LIKE NO BUSINESS: Harvey Fierstein’s musical update of the 1956 movie drama A Catered Affair, by Paddy Chayefsky, won praise from the local newspaper. And while other reviews of the Old Globe production were generally favorable, Los Angeles Times critic Charles McNulty panned it, writing that “Chayefsky’s expiration date passed long ago, [while] Fierstein serves up the saga as if it were fresh milk.” But Fierstein strikes back. On his blog and in e-mails to friends on Broadway, Fierstein writes, “In life there is always one badly behaved guest at the party, and in this case it was the reviewer from the L.A. Times.” . . . Musical-comedy icon Julie Andrews slipped backstage for a visit with Fierstein after an early-run performance of Affair. Of course she liked it . . . When Jerry Coleman, the beloved Padres broadcaster, is inducted into the National Radio Hall of Fame this month, he’ll be in heady company. Among his fellow inductees: comedian Jimmy Durante, legendary New York deejay Dan Ingram and jazz pianist Marian McPartland. Fox TV’s Sean Hannity hosts the ceremony . . . Jersey Boys, back in San Diego at the Civic Theatre (via Broadway) after premiering three years ago at La Jolla Playhouse, has a pair of homeys in lead roles: Steve Gouveia (who created the role of Nick at the Playhouse) and Deven May (Tommy DiVito), who came up out of Vista’s Rancho Buena Vista High School.

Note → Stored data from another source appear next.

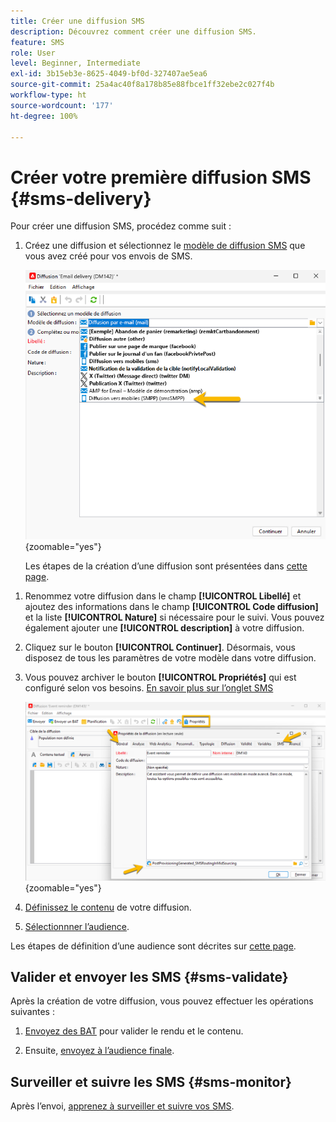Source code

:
 ```yaml
---
title: Créer une diffusion SMS
description: Découvrez comment créer une diffusion SMS.
feature: SMS
role: User
level: Beginner, Intermediate
exl-id: 3b15eb3e-8625-4049-bf0d-327407ae5ea6
source-git-commit: 25a4ac40f8a178b85e88fbce1ff32ebe2c027f4b
workflow-type: ht
source-wordcount: '177'
ht-degree: 100%

---
```


# Créer votre première diffusion SMS {#sms-delivery}

Pour créer une diffusion SMS, procédez comme suit :

1. Créez une diffusion et sélectionnez le [modèle de diffusion SMS](sms-mid-sourcing.md#sms-delivery-template) que vous avez créé pour vos envois de SMS.

   ![](assets/sms_create.png){zoomable="yes"}

   Les étapes de la création d’une diffusion sont présentées dans [cette page](../../start/create-message.md).

<!-- * For standalone instance,  [learn more here](sms-standalone-instance.md#sms-delivery-template).
* For mid-sourcing infrastructure, -->

1. Renommez votre diffusion dans le champ **[!UICONTROL Libellé]** et ajoutez des informations dans le champ **[!UICONTROL Code diffusion]** et la liste **[!UICONTROL Nature]** si nécessaire pour le suivi. Vous pouvez également ajouter une **[!UICONTROL description]** à votre diffusion.

1. Cliquez sur le bouton **[!UICONTROL Continuer]**. Désormais, vous disposez de tous les paramètres de votre modèle dans votre diffusion.

1. Vous pouvez archiver le bouton **[!UICONTROL Propriétés]** qui est configuré selon vos besoins. [En savoir plus sur l’onglet SMS](sms-delivery-settings.md#sms-tab)

   ![](assets/sms_settings.png){zoomable="yes"}

1. [Définissez le contenu](sms-content.md) de votre diffusion.

1. [Sélectionnner l’audience](sms-audience.md).

Les étapes de définition d’une audience sont décrites sur [cette page](../../audiences/create-audiences.md).

## Valider et envoyer les SMS {#sms-validate}

Après la création de votre diffusion, vous pouvez effectuer les opérations suivantes :

1. [Envoyez des BAT](sms-proofs.md) pour valider le rendu et le contenu.

1. Ensuite, [envoyez à l’audience finale](sms-send.md).

## Surveiller et suivre les SMS {#sms-monitor}

Après l’envoi, [apprenez à surveiller et suivre vos SMS](sms-monitor.md).
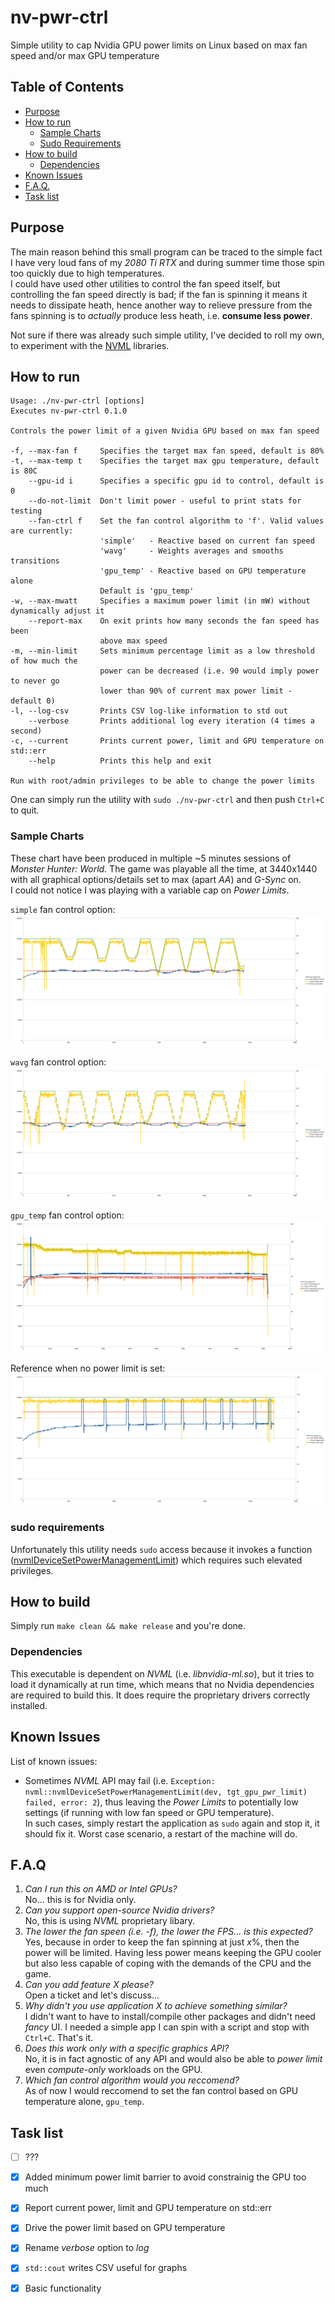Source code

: # nv-pwr-ctrl
Simple utility to cap Nvidia GPU power limits on Linux based on max fan speed and/or max GPU temperature

## Table of Contents
* [Purpose](#purpose)
* [How to run](#how-to-run)
  * [Sample Charts](#sample-charts)
  * [Sudo Requirements](#sudo-requirements)
* [How to build](#how-to-build)
  * [Dependencies](#dependencies)
* [Known Issues](#known-issues)
* [F.A.Q.](#faq)
* [Task list](#task-list)

## Purpose
The main reason behind this small program can be traced to the simple fact I have very loud fans of my _2080 Ti RTX_ and during summer time those spin too quickly due to high temperatures.<br/>
I could have used other utilities to control the fan speed itself, but controlling the fan speed directly is bad; if the fan is spinning it means it needs to dissipate heath, hence another way to relieve pressure from the fans spinning is to _actually_ produce less heath, i.e. **consume less power**.

Not sure if there was already such simple utility, I've decided to roll my own, to experiment with the [NVML](https://developer.nvidia.com/nvidia-management-library-nvml) libraries.

## How to run
```
Usage: ./nv-pwr-ctrl [options]
Executes nv-pwr-ctrl 0.1.0

Controls the power limit of a given Nvidia GPU based on max fan speed

-f, --max-fan f     Specifies the target max fan speed, default is 80%
-t, --max-temp t    Specifies the target max gpu temperature, default is 80C
    --gpu-id i      Specifies a specific gpu id to control, default is 0
    --do-not-limit  Don't limit power - useful to print stats for testing
    --fan-ctrl f    Set the fan control algorithm to 'f'. Valid values are currently:
                    'simple'   - Reactive based on current fan speed
                    'wavg'     - Weights averages and smooths transitions
                    'gpu_temp' - Reactive based on GPU temperature alone
                    Default is 'gpu_temp'
-w, --max-mwatt     Specifies a maximum power limit (in mW) without dynamically adjust it
    --report-max    On exit prints how many seconds the fan speed has been
                    above max speed
-m, --min-limit     Sets minimum percentage limit as a low threshold of how much the
                    power can be decreased (i.e. 90 would imply power to never go
                    lower than 90% of current max power limit - default 0)
-l, --log-csv       Prints CSV log-like information to std out
    --verbose       Prints additional log every iteration (4 times a second)
-c, --current       Prints current power, limit and GPU temperature on std::err
    --help          Prints this help and exit

Run with root/admin privileges to be able to change the power limits
```
One can simply run the utility with `sudo ./nv-pwr-ctrl` and then push `Ctrl+C` to quit.

### Sample Charts
These chart have been produced in multiple ~5 minutes sessions of _Monster Hunter: World_. The game was playable all the time, at 3440x1440 with all graphical options/details set to max (apart _AA_) and _G-Sync_ on.<br/>I could not notice I was playing with a variable cap on _Power Limits_.

`simple` fan control option:
![MH:W Chart simple](https://raw.githubusercontent.com/Emanem/nv-pwr-ctrl/master/imgs/mhw_usage_simple.png)

`wavg` fan control option:
![MH:W Chart wavg](https://raw.githubusercontent.com/Emanem/nv-pwr-ctrl/master/imgs/mhw_usage_wavg.png)

`gpu_temp` fan control option:
![MH:W Chart gpu temp](https://raw.githubusercontent.com/Emanem/nv-pwr-ctrl/master/imgs/mhw_usage_gpu_temp.png)

Reference when no power limit is set:
![MH:W Chart no limit](https://raw.githubusercontent.com/Emanem/nv-pwr-ctrl/master/imgs/mhw_usage_nolimit.png)

### sudo requirements
Unfortunately this utility needs `sudo` access because it invokes a function ([nvmlDeviceSetPowerManagementLimit](https://docs.nvidia.com/deploy/nvml-api/group__nvmlDeviceCommands.html#group__nvmlDeviceCommands_1gb35472a72da70c8c8e9c9b108b3640b5)) which requires such elevated privileges.

## How to build
Simply run `make clean && make release` and you're done.

### Dependencies
This executable is dependent on _NVML_ (i.e. _libnvidia-ml.so_), but it tries to load it dynamically at run time, which means that no Nvidia dependencies are required to build this.
It does require the proprietary drivers correctly installed.

## Known Issues
List of known issues:
* Sometimes _NVML_ API may fail (i.e. `Exception: nvml::nvmlDeviceSetPowerManagementLimit(dev, tgt_gpu_pwr_limit) failed, error: 2`), thus leaving the _Power Limits_ to potentially low settings (if running with low fan speed or GPU temperature).<br/>In such cases, simply restart the application as `sudo` again and stop it, it should fix it. Worst case scenario, a restart of the machine will do.

## F.A.Q

1. *Can I run this on _AMD_ or _Intel_ GPUs?*<br/>No... this is for Nvidia only.
2. *Can you support open-source Nvidia drivers?*<br/>No, this is using _NVML_ proprietary libary.
3. *The lower the fan speen (i.e. -f), the lower the FPS... is this expected?*<br/>Yes, because in order to keep the fan spinning at just _x_%, then the power will be limited. Having less power means keeping the GPU cooler but also less capable of coping with the demands of the CPU and the game.
4. *Can you add feature *X* please?*<br/>Open a ticket and let's discuss...
5. *Why didn't you use application *X* to achieve something similar?*<br/>I didn't want to have to install/compile other packages and didn't need _fancy_ UI. I needed a simple app I can spin with a script and stop with `Ctrl+C`. That's it.
6. *Does this work only with a specific graphics API?*<br/>No, it is in fact agnostic of any API and would also be able to _power limit_ even _compute-only_ workloads on the GPU.
7. *Which fan control algorithm would you reccomend?*<br/>As of now I would reccomend to set the fan control based on GPU temperature alone, `gpu_temp`.

## Task list

- [ ] ???
- [x] Added minimum power limit barrier to avoid constrainig the GPU too much
- [x] Report current power, limit and GPU temperature on std::err
- [x] Drive the power limit based on GPU temperature
- [x] Rename _verbose_ option to _log_
- [x] `std::cout` writes CSV useful for graphs
- [x] Basic functionality

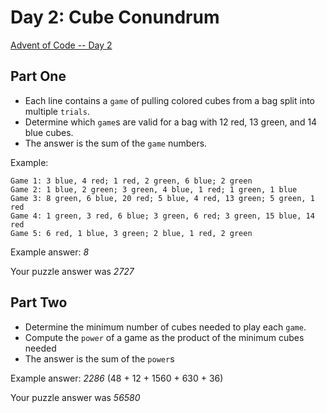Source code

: # Day 2: Cube Conundrum

[Advent of Code -- Day 2](https://adventofcode.com/2023/day/2)

## Part One

- Each line contains a `game` of pulling colored cubes from a bag split into multiple `trials`.
- Determine which `game`s are valid for a bag with 12 red, 13 green, and 14 blue cubes.
- The answer is the sum of the `game` numbers.

Example:

```
Game 1: 3 blue, 4 red; 1 red, 2 green, 6 blue; 2 green
Game 2: 1 blue, 2 green; 3 green, 4 blue, 1 red; 1 green, 1 blue
Game 3: 8 green, 6 blue, 20 red; 5 blue, 4 red, 13 green; 5 green, 1 red
Game 4: 1 green, 3 red, 6 blue; 3 green, 6 red; 3 green, 15 blue, 14 red
Game 5: 6 red, 1 blue, 3 green; 2 blue, 1 red, 2 green
```

Example answer: _8_

Your puzzle answer was _2727_

## Part Two

- Determine the minimum number of cubes needed to play each `game`.
- Compute the `power` of a game as the product of the minimum cubes needed
- The answer is the sum of the `power`s

Example answer: _2286_ (48 + 12 + 1560 + 630 + 36)

Your puzzle answer was _56580_

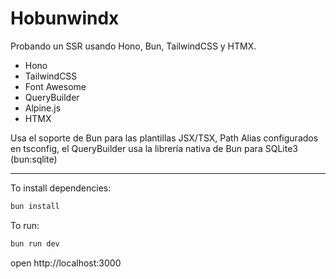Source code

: # Hobunwindx

Probando un SSR usando Hono, Bun, TailwindCSS y HTMX.

* Hono
* TailwindCSS
* Font Awesome
* QueryBuilder
* Alpine.js
* HTMX

Usa el soporte de Bun para las plantillas JSX/TSX, Path Alias configurados en tsconfig, el QueryBuilder usa la librería nativa de Bun para SQLite3 (bun:sqlite)

---

To install dependencies:

```sh
bun install
```

To run:

```sh
bun run dev
```

open http://localhost:3000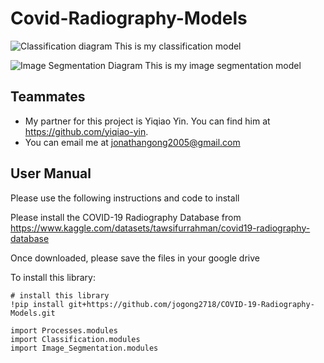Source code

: # Covid-Radiography-Models

![Classification diagram](https://user-images.githubusercontent.com/82681643/199414405-97919ef9-9e3b-4f85-96d8-667d198d83b0.png)
This is my classification model

![Image Segmentation Diagram](https://user-images.githubusercontent.com/82681643/199414409-15446b75-9b55-42a6-a68f-8284903053e8.png)
This is my image segmentation model

## Teammates
- My partner for this project is Yiqiao Yin. You can find him at https://github.com/yiqiao-yin.
- You can email me at jonathangong2005@gmail.com

## User Manual
Please use the following instructions and code to install

Please install the COVID-19 Radiography Database from https://www.kaggle.com/datasets/tawsifurrahman/covid19-radiography-database

Once downloaded, please save the files in your google drive

To install this library:
```
# install this library
!pip install git+https://github.com/jogong2718/COVID-19-Radiography-Models.git
```

```
import Processes.modules
import Classification.modules
import Image_Segmentation.modules
```

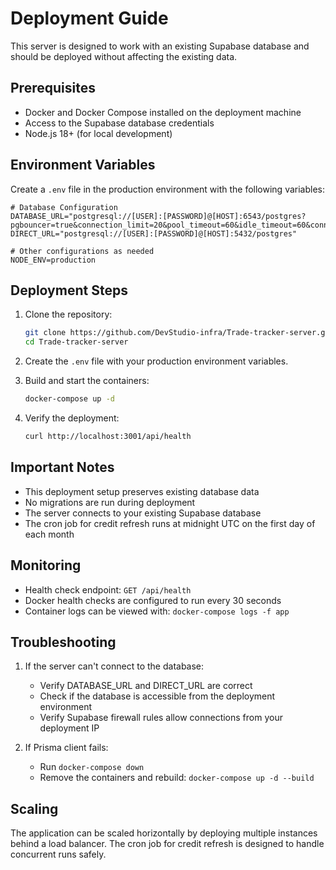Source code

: # Deployment Guide

This server is designed to work with an existing Supabase database and should be deployed without affecting the existing data.

## Prerequisites

- Docker and Docker Compose installed on the deployment machine
- Access to the Supabase database credentials
- Node.js 18+ (for local development)

## Environment Variables

Create a `.env` file in the production environment with the following variables:

```env
# Database Configuration
DATABASE_URL="postgresql://[USER]:[PASSWORD]@[HOST]:6543/postgres?pgbouncer=true&connection_limit=20&pool_timeout=60&idle_timeout=60&connect_timeout=20"
DIRECT_URL="postgresql://[USER]:[PASSWORD]@[HOST]:5432/postgres"

# Other configurations as needed
NODE_ENV=production
```

## Deployment Steps

1. Clone the repository:

   ```bash
   git clone https://github.com/DevStudio-infra/Trade-tracker-server.git
   cd Trade-tracker-server
   ```

2. Create the `.env` file with your production environment variables.

3. Build and start the containers:

   ```bash
   docker-compose up -d
   ```

4. Verify the deployment:
   ```bash
   curl http://localhost:3001/api/health
   ```

## Important Notes

- This deployment setup preserves existing database data
- No migrations are run during deployment
- The server connects to your existing Supabase database
- The cron job for credit refresh runs at midnight UTC on the first day of each month

## Monitoring

- Health check endpoint: `GET /api/health`
- Docker health checks are configured to run every 30 seconds
- Container logs can be viewed with: `docker-compose logs -f app`

## Troubleshooting

1. If the server can't connect to the database:

   - Verify DATABASE_URL and DIRECT_URL are correct
   - Check if the database is accessible from the deployment environment
   - Verify Supabase firewall rules allow connections from your deployment IP

2. If Prisma client fails:
   - Run `docker-compose down`
   - Remove the containers and rebuild: `docker-compose up -d --build`

## Scaling

The application can be scaled horizontally by deploying multiple instances behind a load balancer. The cron job for credit refresh is designed to handle concurrent runs safely.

NO FEDERAL CASE: Ivan Boesky, the 1980s stock wizard who amassed a fortune estimated as high as half a billion dollars, eventually went to the slammer and paid a $100 million fine for insider trading. Later, he turned up in La Jolla, where he gained something akin to celebrity status with his regular strolls down Girard Avenue. As recently as 2004, Town & Country magazine listed Boesky as “hiding out” on La Jolla’s Mount Soledad. But to neighbors of his hilltop estate, he’s very much a real presence. One neighbor, in fact, recently filed suit against Boesky. Nothing compared to his past legal woes, but pesky just the same. The neighbor says Boesky has built an elaborate entertainment center——complete with stage and dance floor——that cuts into the hillside slope and laps 31/2 feet over onto her property.

FINAL WORDS: Minutes after word went out on the wires that famed mime Marcel Marceau had died, Tom Gable was in my e-mail with the perfect epitaph: “Let’s all observe a moment of silence.”